■ **AIM OF THE TASK**
Check each line below for the word "single" and give the number of lines that have it, nothing more.

──────── EXCERPTED RECORDS ────────

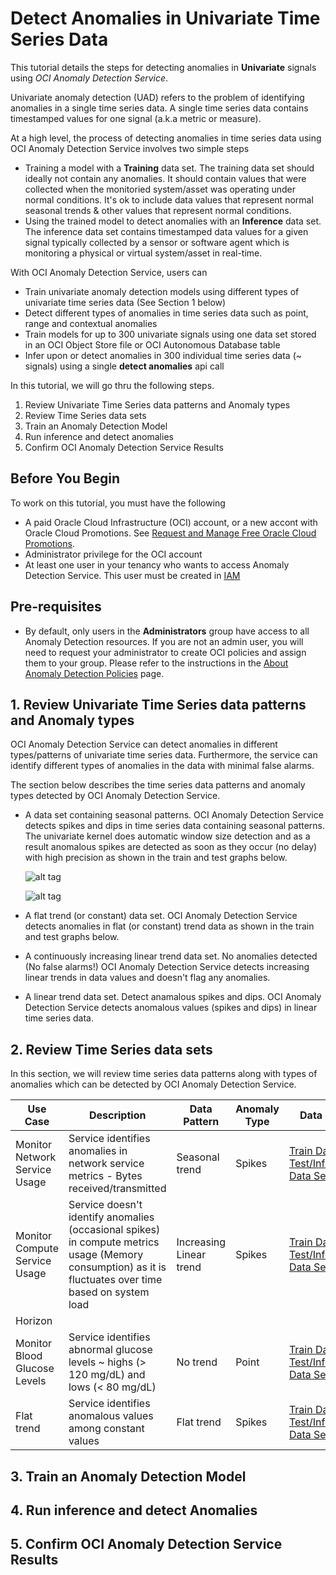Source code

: # Detect Anomalies in Univariate Time Series Data

This tutorial details the steps for detecting anomalies in **Univariate** signals using *OCI Anomaly Detection Service*.

Univariate anomaly detection (UAD) refers to the problem of identifying anomalies in a single time series data.  A single time series data contains timestamped values for one signal (a.k.a metric or measure).

At a high level, the process of detecting anomalies in time series data using OCI Anomaly Detection Service involves two simple steps
- Training a model with a **Training** data set.
  The training data set should ideally not contain any anomalies. It should contain values that were collected when the monitoried system/asset was operating under normal conditions.  It's ok to include data values that represent normal seasonal trends & other values that represent normal conditions. 
- Using the trained model to detect anomalies with an **Inference** data set.
  The inference data set contains timestamped data values for a given signal typically collected by a sensor or software agent which is monitoring a physical or virtual system/asset in real-time.

With OCI Anomaly Detection Service, users can
- Train univariate anomaly detection models using different types of univariate time series data (See Section 1 below)
- Detect different types of anomalies in time series data such as point, range and contextual anomalies
- Train models for up to 300 univariate signals using one data set stored in an OCI Object Store file or OCI Autonomous Database table
- Infer upon or detect anomalies in 300 individual time series data (~ signals) using a single **detect anomalies** api call

In this tutorial, we will go thru the following steps.

1. Review Univariate Time Series data patterns and Anomaly types
2. Review Time Series data sets
3. Train an Anomaly Detection Model
4. Run inference and detect anomalies
5. Confirm OCI Anomaly Detection Service Results

## Before You Begin
To work on this tutorial, you must have the following
- A paid Oracle Cloud Infrastructure (OCI) account, or a new accont with Oracle Cloud Promotions.  See [Request and Manage Free Oracle Cloud Promotions](https://docs.oracle.com/en-us/iaas/Content/GSG/Tasks/signingup.htm).
- Administrator privilege for the OCI account
- At least one user in your tenancy who wants to access Anomaly Detection Service. This user must be created in [IAM](https://docs.oracle.com/en-us/iaas/Content/Identity/Tasks/managingusers.htm)

## Pre-requisites
- By default, only users in the **Administrators** group have access to all Anomaly Detection resources. If you are not an admin user, you will need to request your administrator to create OCI policies and assign them to your group.  Please refer to the instructions in the [About Anomaly Detection Policies](https://docs.oracle.com/en-us/iaas/Content/anomaly/using/policies.htm) page.

## 1. Review Univariate Time Series data patterns and Anomaly types
   OCI Anomaly Detection Service can detect anomalies in different types/patterns of univariate time series data.  Furthermore, the service can identify different types of anomalies in the data with minimal false alarms.

   The section below describes the time series data patterns and anomaly types detected by OCI Anomaly Detection Service.

   - A data set containing seasonal patterns.
     OCI Anomaly Detection Service detects spikes and dips in time series data containing seasonal patterns. The univariate kernel does automatic window size detection and as a result anomalous spikes are detected as soon as they occur (no delay) with high precision as shown in the train and test graphs below.

     ![alt tag](./images/A-01.PNG)

     ![alt tag](./images/A-01.PNG)

   - A flat trend (or constant) data set.
     OCI Anomaly Detection Service detects anomalies in flat (or constant) trend data as shown in the train and test graphs below. 

   - A continuously increasing linear trend data set. No anomalies detected (No false alarms!)
     OCI Anomaly Detection Service detects increasing linear trends in data values and doesn't flag any anomalies. 

   - A linear trend data set. Detect anamalous spikes and dips.
     OCI Anomaly Detection Service detects anomalous values (spikes and dips) in linear time series data.

## 2. Review Time Series data sets
   In this section, we will review time series data patterns along with types of anomalies which can be detected by OCI Anomaly Detection Service.

   Use Case | Description | Data Pattern | Anomaly Type | Data Sets
   -------- | ----------- | ------------ | ------------ | ---------
   Monitor Network Service Usage | Service identifies anomalies in network service metrics - Bytes received/transmitted | Seasonal trend | Spikes | [Train Data Set](./data/network_svc_usage_train.csv) [Test/Inference Data Set](./data/network_svc_usage_test.csv)
   Monitor Compute Service Usage | Service doesn't identify anomalies (occasional spikes) in compute metrics usage (Memory consumption) as it is fluctuates over time based on system load | Increasing Linear trend | Spikes | [Train Data Set](./data/database_vm_train.csv) [Test/Inference Data Set](./data/database_vm_test.csv)
   Horizon | | | |
   Monitor Blood Glucose Levels | Service identifies abnormal glucose levels ~ highs (> 120 mg/dL) and lows (< 80 mg/dL) | No trend | Point | [Train Data Set](./data/ad-diabetes-train.csv) [Test/Inference Data Set](./data/ad-diabetes-test.csv)
   Flat trend | Service identifies anomalous values among constant values | Flat trend | Spikes | [Train Data Set](./data/simple_flat_train.csv) [Test/Inference Data Set](./data/simple_flat_test.csv)

## 3. Train an Anomaly Detection Model

## 4. Run inference and detect Anomalies

## 5. Confirm OCI Anomaly Detection Service Results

────────

■ **RESPONSE**
2